*** Opening AVAILABLE DATA ***

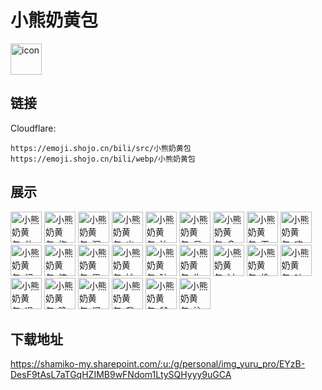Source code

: # 小熊奶黄包
<img src="https://emoji.shojo.cn/bili/src/小熊奶黄包/icon.png" width="50" height="50" alt="icon">

## 链接
Cloudflare:
```
https://emoji.shojo.cn/bili/src/小熊奶黄包
https://emoji.shojo.cn/bili/webp/小熊奶黄包
```
## 展示
<img src="https://emoji.shojo.cn/bili/src/小熊奶黄包/小熊奶黄包-休息.png" width="50" height="50" alt="小熊奶黄包-休息">
<img src="https://emoji.shojo.cn/bili/src/小熊奶黄包/小熊奶黄包-抱抱.png" width="50" height="50" alt="小熊奶黄包-抱抱">
<img src="https://emoji.shojo.cn/bili/src/小熊奶黄包/小熊奶黄包-沉思.png" width="50" height="50" alt="小熊奶黄包-沉思">
<img src="https://emoji.shojo.cn/bili/src/小熊奶黄包/小熊奶黄包-出来.png" width="50" height="50" alt="小熊奶黄包-出来">
<img src="https://emoji.shojo.cn/bili/src/小熊奶黄包/小熊奶黄包-达咩.png" width="50" height="50" alt="小熊奶黄包-达咩">
<img src="https://emoji.shojo.cn/bili/src/小熊奶黄包/小熊奶黄包-呆.png" width="50" height="50" alt="小熊奶黄包-呆">
<img src="https://emoji.shojo.cn/bili/src/小熊奶黄包/小熊奶黄包-多谢款待.png" width="50" height="50" alt="小熊奶黄包-多谢款待">
<img src="https://emoji.shojo.cn/bili/src/小熊奶黄包/小熊奶黄包-干饭咯.png" width="50" height="50" alt="小熊奶黄包-干饭咯">
<img src="https://emoji.shojo.cn/bili/src/小熊奶黄包/小熊奶黄包-嗨.png" width="50" height="50" alt="小熊奶黄包-嗨">
<img src="https://emoji.shojo.cn/bili/src/小熊奶黄包/小熊奶黄包-记仇.png" width="50" height="50" alt="小熊奶黄包-记仇">
<img src="https://emoji.shojo.cn/bili/src/小熊奶黄包/小熊奶黄包-惊.png" width="50" height="50" alt="小熊奶黄包-惊">
<img src="https://emoji.shojo.cn/bili/src/小熊奶黄包/小熊奶黄包-累了.png" width="50" height="50" alt="小熊奶黄包-累了">
<img src="https://emoji.shojo.cn/bili/src/小熊奶黄包/小熊奶黄包-妙啊.png" width="50" height="50" alt="小熊奶黄包-妙啊">
<img src="https://emoji.shojo.cn/bili/src/小熊奶黄包/小熊奶黄包-破防了.png" width="50" height="50" alt="小熊奶黄包-破防了">
<img src="https://emoji.shojo.cn/bili/src/小熊奶黄包/小熊奶黄包-生气.png" width="50" height="50" alt="小熊奶黄包-生气">
<img src="https://emoji.shojo.cn/bili/src/小熊奶黄包/小熊奶黄包-讨好.png" width="50" height="50" alt="小熊奶黄包-讨好">
<img src="https://emoji.shojo.cn/bili/src/小熊奶黄包/小熊奶黄包-偷看.png" width="50" height="50" alt="小熊奶黄包-偷看">
<img src="https://emoji.shojo.cn/bili/src/小熊奶黄包/小熊奶黄包-吐.png" width="50" height="50" alt="小熊奶黄包-吐">
<img src="https://emoji.shojo.cn/bili/src/小熊奶黄包/小熊奶黄包-退退退.png" width="50" height="50" alt="小熊奶黄包-退退退">
<img src="https://emoji.shojo.cn/bili/src/小熊奶黄包/小熊奶黄包-晚安.png" width="50" height="50" alt="小熊奶黄包-晚安">
<img src="https://emoji.shojo.cn/bili/src/小熊奶黄包/小熊奶黄包-问号.png" width="50" height="50" alt="小熊奶黄包-问号">
<img src="https://emoji.shojo.cn/bili/src/小熊奶黄包/小熊奶黄包-我爱你.png" width="50" height="50" alt="小熊奶黄包-我爱你">
<img src="https://emoji.shojo.cn/bili/src/小熊奶黄包/小熊奶黄包-爷青回.png" width="50" height="50" alt="小熊奶黄包-爷青回">
<img src="https://emoji.shojo.cn/bili/src/小熊奶黄包/小熊奶黄包-注入灵魂.png" width="50" height="50" alt="小熊奶黄包-注入灵魂">

## 下载地址

https://shamiko-my.sharepoint.com/:u:/g/personal/img_yuru_pro/EYzB-DesF9tAsL7aTGqHZIMB9wFNdom1LtySQHyyy9uGCA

*** Closing AVAILABLE DATA ***

BRIEF:
Would you copy each line above exactly as given, dropping any images?

TASK ANSWER:
Source code

: # 小熊奶黄包
<img src="https://emoji.shojo.cn/bili/src/小熊奶黄包/icon.png" width="50" height="50" alt="icon">

## 链接
Cloudflare:
```
https://emoji.shojo.cn/bili/src/小熊奶黄包
https://emoji.shojo.cn/bili/webp/小熊奶黄包
```
## 展示
<img src="https://emoji.shojo.cn/bili/src/小熊奶黄包/小熊奶黄包-休息.png" width="50" height="50" alt="小熊奶黄包-休息">
<img src="https://emoji.shojo.cn/bili/src/小熊奶黄包/小熊奶黄包-抱抱.png" width="50" height="50" alt="小熊奶黄包-抱抱">
<img src="https://emoji.shojo.cn/bili/src/小熊奶黄包/小熊奶黄包-沉思.png" width="50" height="50" alt="小熊奶黄包-沉思">
<img src="https://emoji.shojo.cn/bili/src/小熊奶黄包/小熊奶黄包-出来.png" width="50" height="50" alt="小熊奶黄包-出来">
<img src="https://emoji.shojo.cn/bili/src/小熊奶黄包/小熊奶黄包-达咩.png" width="50" height="50" alt="小熊奶黄包-达咩">
<img src="https://emoji.shojo.cn/bili/src/小熊奶黄包/小熊奶黄包-呆.png" width="50" height="50" alt="小熊奶黄包-呆">
<img src="https://emoji.shojo.cn/bili/src/小熊奶黄包/小熊奶黄包-多谢款待.png" width="50" height="50" alt="小熊奶黄包-多谢款待">
<img src="https://emoji.shojo.cn/bili/src/小熊奶黄包/小熊奶黄包-干饭咯.png" width="50" height="50" alt="小熊奶黄包-干饭咯">
<img src="https://emoji.shojo.cn/bili/src/小熊奶黄包/小熊奶黄包-嗨.png" width="50" height="50" alt="小熊奶黄包-嗨">
<img src="https://emoji.shojo.cn/bili/src/小熊奶黄包/小熊奶黄包-记仇.png" width="50" height="50" alt="小熊奶黄包-记仇">
<img src="https://emoji.shojo.cn/bili/src/小熊奶黄包/小熊奶黄包-惊.png" width="50" height="50" alt="小熊奶黄包-惊">
<img src="https://emoji.shojo.cn/bili/src/小熊奶黄包/小熊奶黄包-累了.png" width="50" height="50" alt="小熊奶黄包-累了">
<img src="https://emoji.shojo.cn/bili/src/小熊奶黄包/小熊奶黄包-妙啊.png" width="50" height="50" alt="小熊奶黄包-妙啊">
<img src="https://emoji.shojo.cn/bili/src/小熊奶黄包/小熊奶黄包-破防了.png" width="50" height="50" alt="小熊奶黄包-破防了">
<img src="https://emoji.shojo.cn/bili/src/小熊奶黄包/小熊奶黄包-生气.png" width="50" height="50" alt="小熊奶黄包-生气">
<img src="https://emoji.shojo.cn/bili/src/小熊奶黄包/小熊奶黄包-讨好.png" width="50" height="50" alt="小熊奶黄包-讨好">
<img src="https://emoji.shojo.cn/bili/src/小熊奶黄包/小熊奶黄包-偷看.png" width="50" height="50" alt="小熊奶黄包-偷看">
<img src="https://emoji.shojo.cn/bili/src/小熊奶黄包/小熊奶黄包-吐.png" width="50" height="50" alt="小熊奶黄包-吐">
<img src="https://emoji.shojo.cn/bili/src/小熊奶黄包/小熊奶黄包-退退退.png" width="50" height="50" alt="小熊奶黄包-退退退">
<img src="https://emoji.shojo.cn/bili/src/小熊奶黄包/小熊奶黄包-晚安.png" width="50" height="50" alt="小熊奶黄包-晚安">
<img src="https://emoji.shojo.cn/bili/src/小熊奶黄包/小熊奶黄包-问号.png" width="50" height="50" alt="小熊奶黄包-问号">
<img src="https://emoji.shojo.cn/bili/src/小熊奶黄包/小熊奶黄包-我爱你.png" width="50" height="50" alt="小熊奶黄包-我爱你">
<img src="https://emoji.shojo.cn/bili/src/小熊奶黄包/小熊奶黄包-爷青回.png" width="50" height="50" alt="小熊奶黄包-爷青回">
<img src="https://emoji.shojo.cn/bili/src/小熊奶黄包/小熊奶黄包-注入灵魂.png" width="50" height="50" alt="小熊奶黄包-注入灵魂">

## 下载地址

https://shamiko-my.sharepoint.com/:u:/g/personal/img_yuru_pro/EYzB-DesF9tAsL7aTGqHZIMB9wFNdom1LtySQHyyy9uGCA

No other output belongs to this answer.